Deaver talked a lot about the writing process, saying that there are two types of authors — “plotters and (fly by the seat of your) pantsers.” He is and prefers the first, because “I don’t get on an airplane that hasn’t been built to an engineering blueprint,” adding that when you write to an outline, you can write the end at the beginning or the beginning at the end. Plus, “some days you may not feel like murdering anyone.

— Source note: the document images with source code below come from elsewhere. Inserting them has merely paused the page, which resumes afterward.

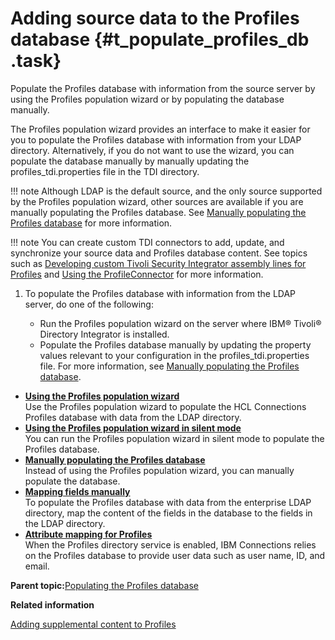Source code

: # Adding source data to the Profiles database {#t_populate_profiles_db .task}

Populate the Profiles database with information from the source server by using the Profiles population wizard or by populating the database manually.

The Profiles population wizard provides an interface to make it easier for you to populate the Profiles database with information from your LDAP directory. Alternatively, if you do not want to use the wizard, you can populate the database manually by manually updating the profiles\_tdi.properties file in the TDI directory.

!!! note
    Although LDAP is the default source, and the only source supported by the Profiles population wizard, other sources are available if you are manually populating the Profiles database. See [Manually populating the Profiles database](t_prof_populate_manual.md) for more information.

!!! note
    You can create custom TDI connectors to add, update, and synchronize your source data and Profiles database content. See topics such as [Developing custom Tivoli Security Integrator assembly lines for Profiles](../admin/c_admin_profiles_develop_custom_tdi_scripts.md) and [Using the ProfileConnector](../admin/t_admin_profiles_using_profile_connector.md) for more information.

1.  To populate the Profiles database with information from the LDAP server, do one of the following:

    -   Run the Profiles population wizard on the server where IBM® Tivoli® Directory Integrator is installed.
    -   Populate the Profiles database manually by updating the property values relevant to your configuration in the profiles\_tdi.properties file. For more information, see [Manually populating the Profiles database](t_prof_populate_manual.md).

-   **[Using the Profiles population wizard](../install/t_prof_populate.md)**  
Use the Profiles population wizard to populate the HCL Connections Profiles database with data from the LDAP directory.
-   **[Using the Profiles population wizard in silent mode](../install/t_silent_population_wizard.md)**  
You can run the Profiles population wizard in silent mode to populate the Profiles database.
-   **[Manually populating the Profiles database](../install/t_prof_populate_manual.md)**  
Instead of using the Profiles population wizard, you can manually populate the database.
-   **[Mapping fields manually](../install/t_prof_tdi_mapfields.md)**  
To populate the Profiles database with data from the enterprise LDAP directory, map the content of the fields in the database to the fields in the LDAP directory.
-   **[Attribute mapping for Profiles](../install/r_attribute_mapping_profiles.md)**  
When the Profiles directory service is enabled, IBM Connections relies on the Profiles database to provide user data such as user name, ID, and email.

**Parent topic:**[Populating the Profiles database](../install/t_prof_install_profiles_db.md)

**Related information**  


[Adding supplemental content to Profiles](../admin/c_admin_profiles_add_content.md)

You know, because there are vidoes of baby goats in pajamas to watch.” But when the internet goes out and the cable guy is late to arrive and then can’t fix the problem, “you have your next victim…” I didn’t agree with everything he said, including that as people’s attention spans have gotten shorter, he’s compensated by writing simpler punchier text, to keep them interested. (There were clearly some teachers sitting behind me who grumbled at this comment, as well.)

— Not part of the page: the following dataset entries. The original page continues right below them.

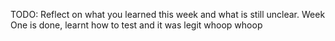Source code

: TODO: Reflect on what you learned this week and what is still unclear.
Week One is done, learnt how to test and it was legit whoop whoop   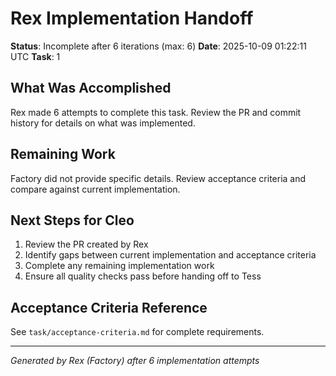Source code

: # Rex Implementation Handoff

**Status**: Incomplete after 6 iterations (max: 6)
**Date**: 2025-10-09 01:22:11 UTC
**Task**: 1

## What Was Accomplished

Rex made 6 attempts to complete this task. Review the PR and commit history for details on what was implemented.

## Remaining Work

Factory did not provide specific details. Review acceptance criteria and compare against current implementation.

## Next Steps for Cleo

1. Review the PR created by Rex
2. Identify gaps between current implementation and acceptance criteria
3. Complete any remaining implementation work
4. Ensure all quality checks pass before handing off to Tess

## Acceptance Criteria Reference

See `task/acceptance-criteria.md` for complete requirements.

---
*Generated by Rex (Factory) after 6 implementation attempts*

Louise Penny, as many of you know, writes the Inspector Gamache Three Pines series set in Canada. In all my years at the festival, I’ve never seen an author get a standing ovation when they walked on stage, but she did. She’s funny. (Apparently some people have difficulty with the minute amount of French she includes, as well as terms like “toque”: “It’s winter. He put it on his head when going outdoors. Clearly it’s a refrigerator.”) She acknowledges that this wasn’t the sort of book she intended to write (she was aiming for a literary masterpiece to show up everyone who ever doubted her, but got stymied by the pressure and instead suffered from writer’s block for more than a decade). And she explains that her books are really about our sense of belonging and finding home. She made Inspector Gamache such a good guy, she said, in part because she remembered Agatha Christie tired of Poirot, & she thought the way to avoid the problem was to make sure her protagonist was the sort of character she’d want to marry, a man who was capable of change and growth. She concluded by asking the audience not to give away spoilers in their questions, neither in plot nor in character development, and instead suggested, tongue firmly planted in cheek, that instead we could just spend the time praising her. It was a lovely way to end the day.

Category: books. There is/are 4 Comments.

Oh, how amazing and fun! And, Louise Penny! Oh my!

Comment by Kat 09.05.18 @ 6:55 am

It sounds like an awesome way to spend the day.

I always liked that Agatha Christie included a sprinkling of French words in her Poirot books. I would probably like that about Louise Penny’s books, too. Do you recommend the series?

Comment by Karen 09.05.18 @ 9:31 pm

@Kat: It’s one of my favorite events every year, despite the anxiety caused by the crowds. You should definitely come one year!

Comment by soe 09.06.18 @ 1:21 am

@Karen: I’ve only read the first one (which I liked, but didn’t love), but everyone says it just keeps getting better. Penny herself said that the first book is like a cocktail party, where you meet some people you might like. The second book is like meeting for coffee, and that it’s not until the third or fourth book where you’re pretty sure you’re going to be friends.